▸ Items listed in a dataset
((
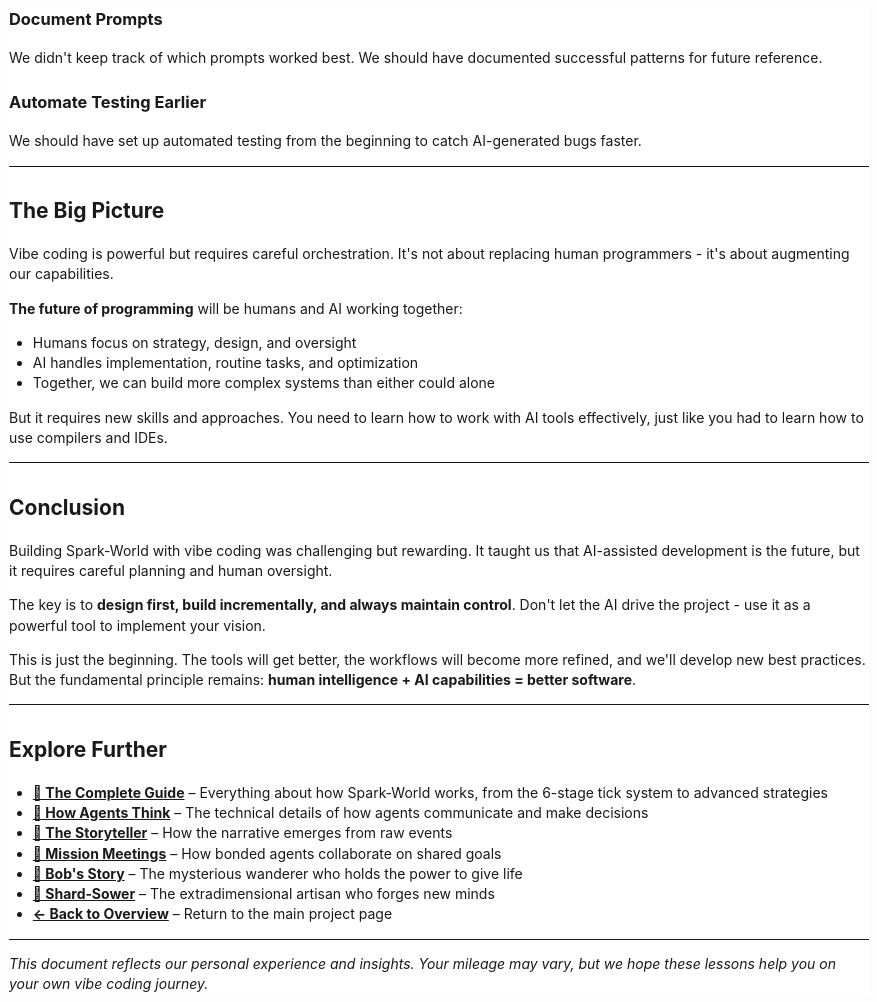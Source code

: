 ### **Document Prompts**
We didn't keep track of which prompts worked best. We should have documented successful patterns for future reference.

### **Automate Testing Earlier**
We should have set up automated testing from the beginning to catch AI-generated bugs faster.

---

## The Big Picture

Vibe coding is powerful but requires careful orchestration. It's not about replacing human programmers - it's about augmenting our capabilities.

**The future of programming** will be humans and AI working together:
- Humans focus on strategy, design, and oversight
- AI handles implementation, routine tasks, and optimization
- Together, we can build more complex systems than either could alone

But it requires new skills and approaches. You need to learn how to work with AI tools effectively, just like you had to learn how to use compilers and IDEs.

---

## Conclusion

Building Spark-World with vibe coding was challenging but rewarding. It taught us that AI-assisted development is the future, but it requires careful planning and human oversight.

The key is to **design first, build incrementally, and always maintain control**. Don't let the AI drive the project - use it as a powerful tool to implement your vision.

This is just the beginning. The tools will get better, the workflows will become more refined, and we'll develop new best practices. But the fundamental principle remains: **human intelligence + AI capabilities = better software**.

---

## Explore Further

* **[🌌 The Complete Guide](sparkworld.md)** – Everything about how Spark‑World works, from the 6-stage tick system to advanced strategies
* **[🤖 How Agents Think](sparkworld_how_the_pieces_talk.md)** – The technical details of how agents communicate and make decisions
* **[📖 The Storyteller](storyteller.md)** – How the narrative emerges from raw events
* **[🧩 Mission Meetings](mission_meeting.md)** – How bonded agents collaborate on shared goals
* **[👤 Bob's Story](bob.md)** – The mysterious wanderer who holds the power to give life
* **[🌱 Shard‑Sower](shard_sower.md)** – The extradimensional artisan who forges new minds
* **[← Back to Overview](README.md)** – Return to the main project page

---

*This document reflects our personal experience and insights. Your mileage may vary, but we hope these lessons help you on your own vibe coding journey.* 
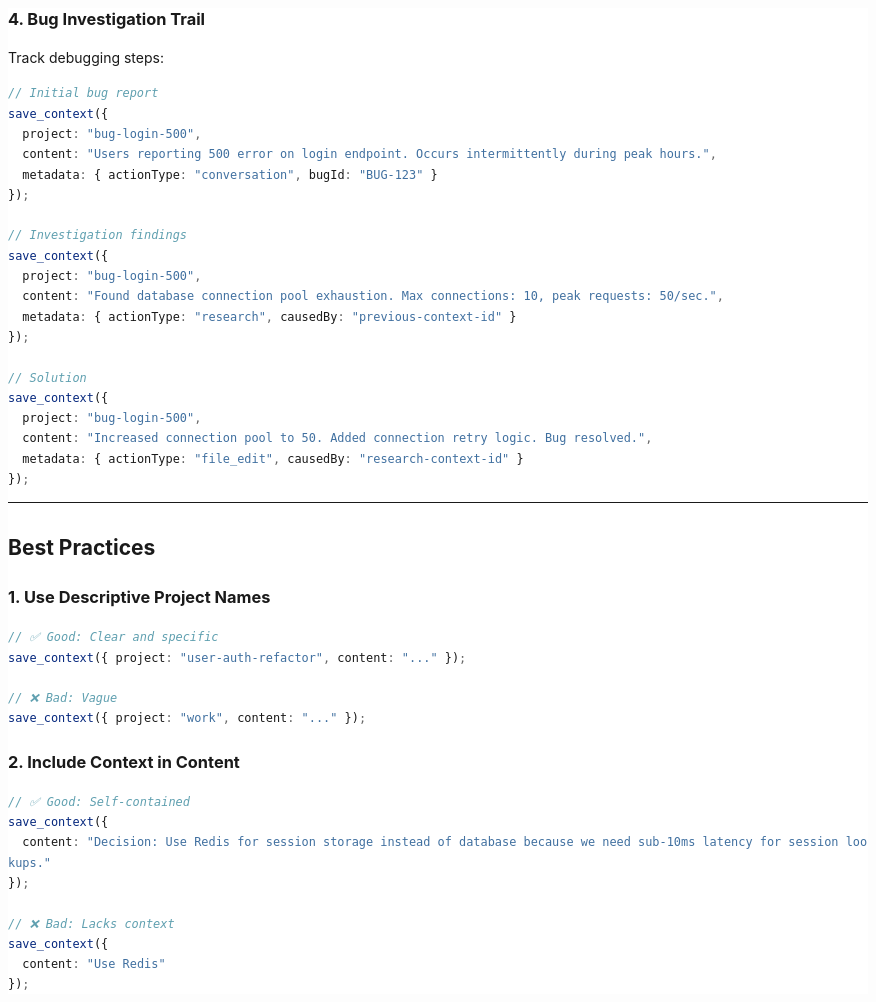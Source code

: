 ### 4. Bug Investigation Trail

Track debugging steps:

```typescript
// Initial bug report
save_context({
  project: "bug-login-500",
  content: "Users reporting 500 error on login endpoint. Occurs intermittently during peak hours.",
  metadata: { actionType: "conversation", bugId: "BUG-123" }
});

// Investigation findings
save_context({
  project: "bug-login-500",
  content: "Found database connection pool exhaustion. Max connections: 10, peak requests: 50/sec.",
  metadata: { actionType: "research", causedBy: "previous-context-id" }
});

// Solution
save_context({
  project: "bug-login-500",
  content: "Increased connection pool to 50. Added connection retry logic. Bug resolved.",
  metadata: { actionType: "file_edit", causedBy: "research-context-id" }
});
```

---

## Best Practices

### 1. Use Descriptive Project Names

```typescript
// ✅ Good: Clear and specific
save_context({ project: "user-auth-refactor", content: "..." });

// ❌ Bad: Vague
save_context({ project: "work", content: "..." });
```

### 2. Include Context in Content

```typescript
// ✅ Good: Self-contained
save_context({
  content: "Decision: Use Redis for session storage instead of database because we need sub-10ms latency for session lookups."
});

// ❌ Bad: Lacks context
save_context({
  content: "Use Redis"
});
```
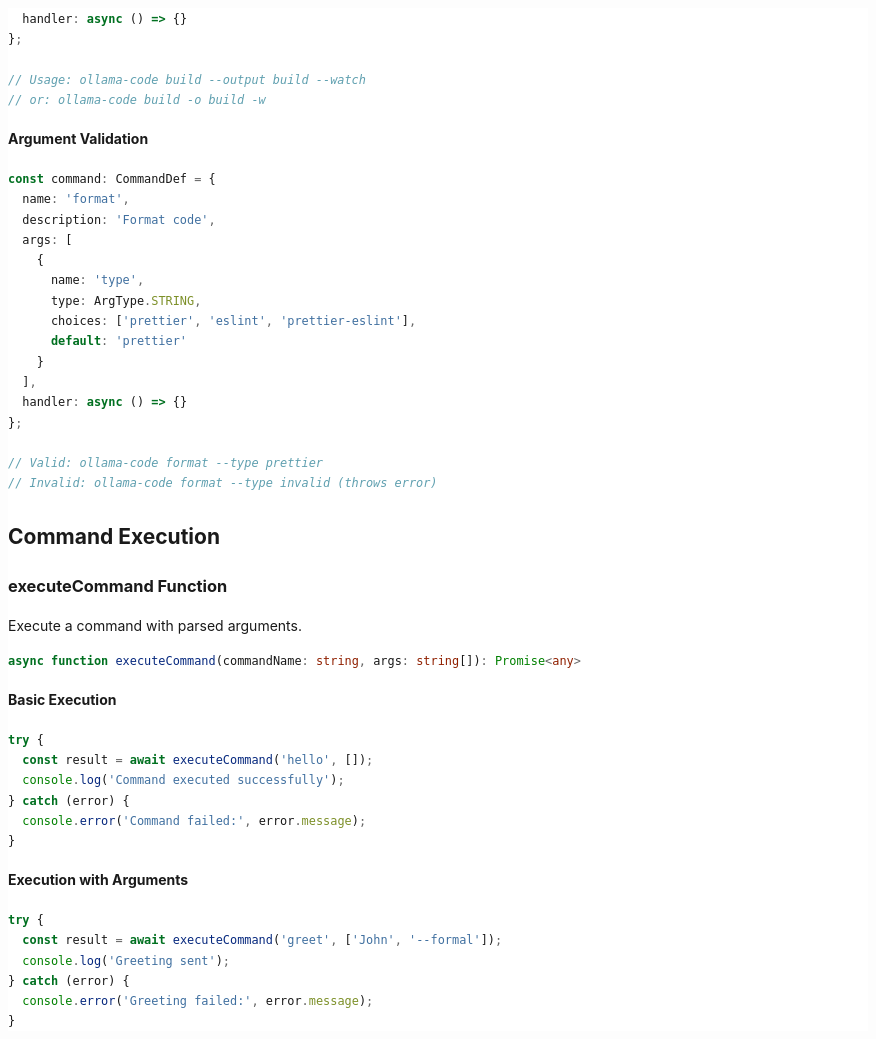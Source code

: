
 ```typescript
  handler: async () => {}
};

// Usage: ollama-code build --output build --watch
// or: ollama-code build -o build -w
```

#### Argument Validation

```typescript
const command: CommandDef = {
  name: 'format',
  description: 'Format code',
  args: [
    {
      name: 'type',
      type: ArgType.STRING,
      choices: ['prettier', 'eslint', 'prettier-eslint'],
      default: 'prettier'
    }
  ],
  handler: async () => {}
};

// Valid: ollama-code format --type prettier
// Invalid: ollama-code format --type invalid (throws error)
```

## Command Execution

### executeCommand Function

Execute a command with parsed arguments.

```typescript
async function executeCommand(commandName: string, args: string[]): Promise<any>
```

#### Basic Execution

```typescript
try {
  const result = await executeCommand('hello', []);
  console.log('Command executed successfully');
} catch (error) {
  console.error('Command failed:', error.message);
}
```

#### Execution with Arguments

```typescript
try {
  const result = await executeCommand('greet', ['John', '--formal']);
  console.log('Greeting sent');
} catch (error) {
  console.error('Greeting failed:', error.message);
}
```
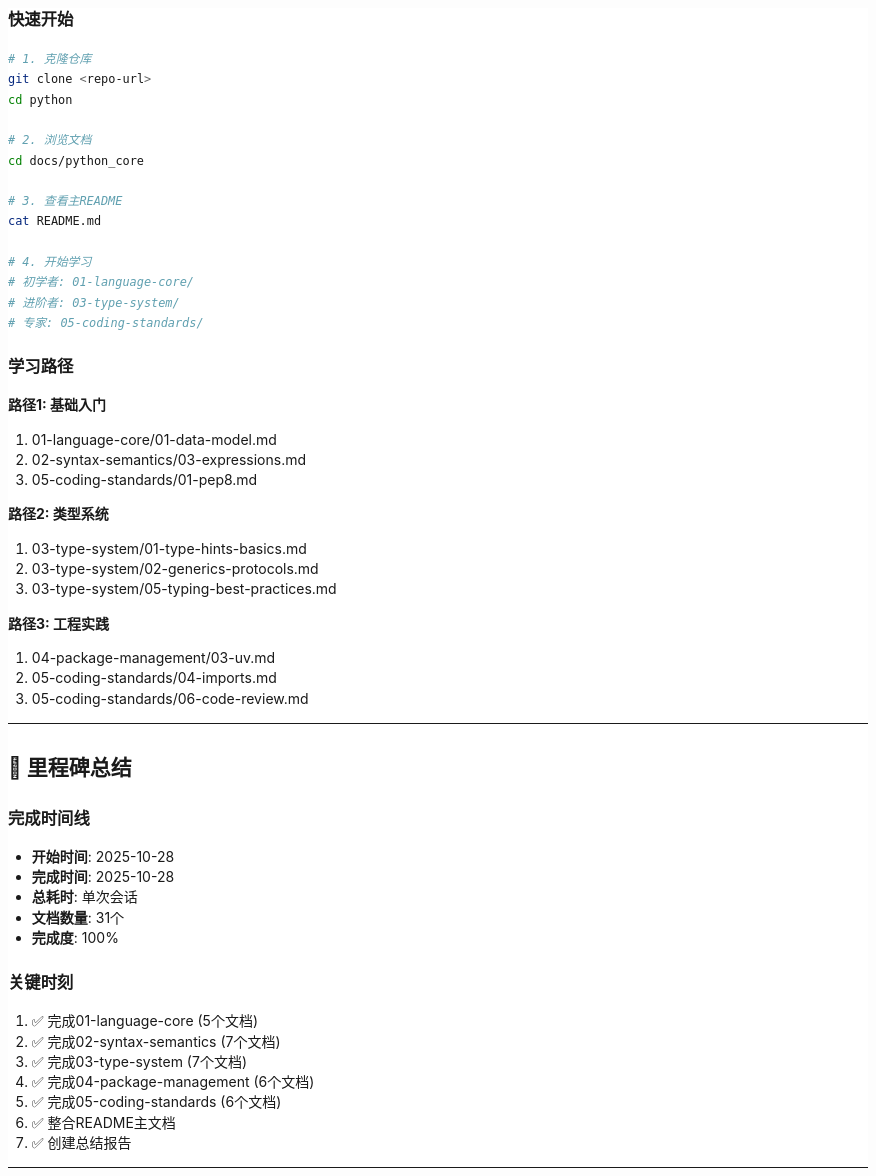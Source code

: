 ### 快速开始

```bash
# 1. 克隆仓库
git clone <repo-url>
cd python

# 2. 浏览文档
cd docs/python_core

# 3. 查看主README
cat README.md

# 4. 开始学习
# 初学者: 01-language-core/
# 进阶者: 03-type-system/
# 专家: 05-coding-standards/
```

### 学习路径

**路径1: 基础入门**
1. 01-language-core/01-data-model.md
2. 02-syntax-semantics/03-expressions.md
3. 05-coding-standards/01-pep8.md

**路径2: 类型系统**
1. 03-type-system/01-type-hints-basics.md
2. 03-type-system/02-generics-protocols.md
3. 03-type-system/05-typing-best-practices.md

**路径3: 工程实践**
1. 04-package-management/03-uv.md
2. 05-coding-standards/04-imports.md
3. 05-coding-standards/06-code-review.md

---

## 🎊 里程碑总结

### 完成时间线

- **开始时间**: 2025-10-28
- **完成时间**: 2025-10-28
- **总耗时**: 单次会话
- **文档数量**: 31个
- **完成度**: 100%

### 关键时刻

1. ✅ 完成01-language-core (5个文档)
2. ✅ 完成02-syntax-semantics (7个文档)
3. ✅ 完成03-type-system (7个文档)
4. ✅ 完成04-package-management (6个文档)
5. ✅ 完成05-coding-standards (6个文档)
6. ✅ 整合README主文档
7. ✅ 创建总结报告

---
))
▸ Prompt
Your response should consist solely of the lines from the one containing "1. ✅ 完成01-language-core (5个文档)" to the end of the entries, both ends included, exactly as they appear.

▸ Task response
1. ✅ 完成01-language-core (5个文档)
2. ✅ 完成02-syntax-semantics (7个文档)
3. ✅ 完成03-type-system (7个文档)
4. ✅ 完成04-package-management (6个文档)
5. ✅ 完成05-coding-standards (6个文档)
6. ✅ 整合README主文档
7. ✅ 创建总结报告

---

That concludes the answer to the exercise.